MP Tan Dhesi slams UK far-right parties for scapegoating Sikhs after brutal murder case
UK Home Secretary rules out collective punishment as Parliament debates calls to restrict Sikh religious freedom
Chandigarh, June 4, 2026 (WISHAVWARTA);- Britain’s Sikh lawmakers took to the floor of the House of Commons to defend the Sikh community’s religious freedoms after a horrific murder case prompted calls from far-right groups to restrict Sikhs from carrying a sacred religious article of faith ‘Kirpan’, following recent calls for restrictions.
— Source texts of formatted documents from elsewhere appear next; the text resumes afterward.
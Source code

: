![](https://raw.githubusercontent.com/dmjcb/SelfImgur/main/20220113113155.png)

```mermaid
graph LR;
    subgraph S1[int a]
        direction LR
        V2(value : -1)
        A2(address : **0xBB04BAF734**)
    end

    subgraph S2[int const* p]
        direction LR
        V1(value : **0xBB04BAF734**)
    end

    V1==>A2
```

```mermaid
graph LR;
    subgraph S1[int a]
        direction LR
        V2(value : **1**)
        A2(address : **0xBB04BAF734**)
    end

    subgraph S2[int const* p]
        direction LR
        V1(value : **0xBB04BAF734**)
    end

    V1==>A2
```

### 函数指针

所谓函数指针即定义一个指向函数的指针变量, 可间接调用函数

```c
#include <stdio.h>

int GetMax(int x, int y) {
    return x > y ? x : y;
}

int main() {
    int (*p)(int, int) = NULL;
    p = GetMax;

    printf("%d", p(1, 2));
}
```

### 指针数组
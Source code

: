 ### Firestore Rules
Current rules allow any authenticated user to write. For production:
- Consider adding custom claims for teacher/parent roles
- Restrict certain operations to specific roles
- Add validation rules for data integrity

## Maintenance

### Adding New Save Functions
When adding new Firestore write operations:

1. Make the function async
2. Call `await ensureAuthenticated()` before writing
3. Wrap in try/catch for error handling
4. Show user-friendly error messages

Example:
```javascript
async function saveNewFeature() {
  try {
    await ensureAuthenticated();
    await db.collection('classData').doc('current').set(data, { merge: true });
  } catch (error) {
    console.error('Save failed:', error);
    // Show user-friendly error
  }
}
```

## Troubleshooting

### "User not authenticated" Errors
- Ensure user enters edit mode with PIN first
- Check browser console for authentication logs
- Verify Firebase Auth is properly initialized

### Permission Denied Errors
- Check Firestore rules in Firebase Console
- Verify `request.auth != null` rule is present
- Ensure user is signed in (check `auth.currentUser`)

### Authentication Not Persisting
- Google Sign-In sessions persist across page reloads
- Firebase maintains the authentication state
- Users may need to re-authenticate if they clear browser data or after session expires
This was despite the Kirpan not actually being used to commit the crime – the lethal pesh-kabz Indo-Persian knife that is designed to penetrate body armour was the murder weapon.
The debate followed the sentencing of Vickrum Digwa, 23, to life imprisonment after he was found guilty of stabbing to death 18-year-old student Henry Nowak.
Labour MP Tanmanjeet Singh Dhesi was among the Sikh Parliamentarians who intervened during the session, directly criticising Reform UK and Restore Britain parties for what he described as “scapegoating and throwing under the bus an entire community based on the actions of one violent murderer”. Dhesi reminded the House about the hundreds of thousands of Sikh soldiers who fought bravely alongside British forces in both World Wars “wearing their turban and their kirpan”, and called on Home Secretary Shabana Mahmood to reassure the Sikh community of its right to freely and peacefully practise its faith.
“There is simply no religious justification for these actions, a sentiment that is shared universally across the Sikh community,” Dhesi said.
Mahmood, addressing the Commons, acknowledged that some far-right voices had called for a ban on Sikhs carrying the kirpan, which she described as “one of the five holy items in their faith”. She referenced the Offensive Weapons Act of 2019, which she said had “clarified and strengthened existing legal protections in relation to long kirpans”, and made clear that the government had no intention of punishing the wider Sikh community for the crime of one individual.
“We do not believe in collective punishment in this country. Instead, we stand together against an act of pure evil. We condemn those who committed this heinous crime, not all those who share their faith or their ethnicity,” the Home Secretary said.
Mahmood also stressed that the murder must not be weaponised to set communities against one another, adding that the wider Sikh community “must not be condemned for an individual’s heinous crime”.
The debate has drawn widespread attention across Sikhs in Britain and beyond, with religious and community leaders uniformly condemning both the killing and the subsequent attempts by certain political groups to frame the incident as grounds for restricting a centuries-old religious practice.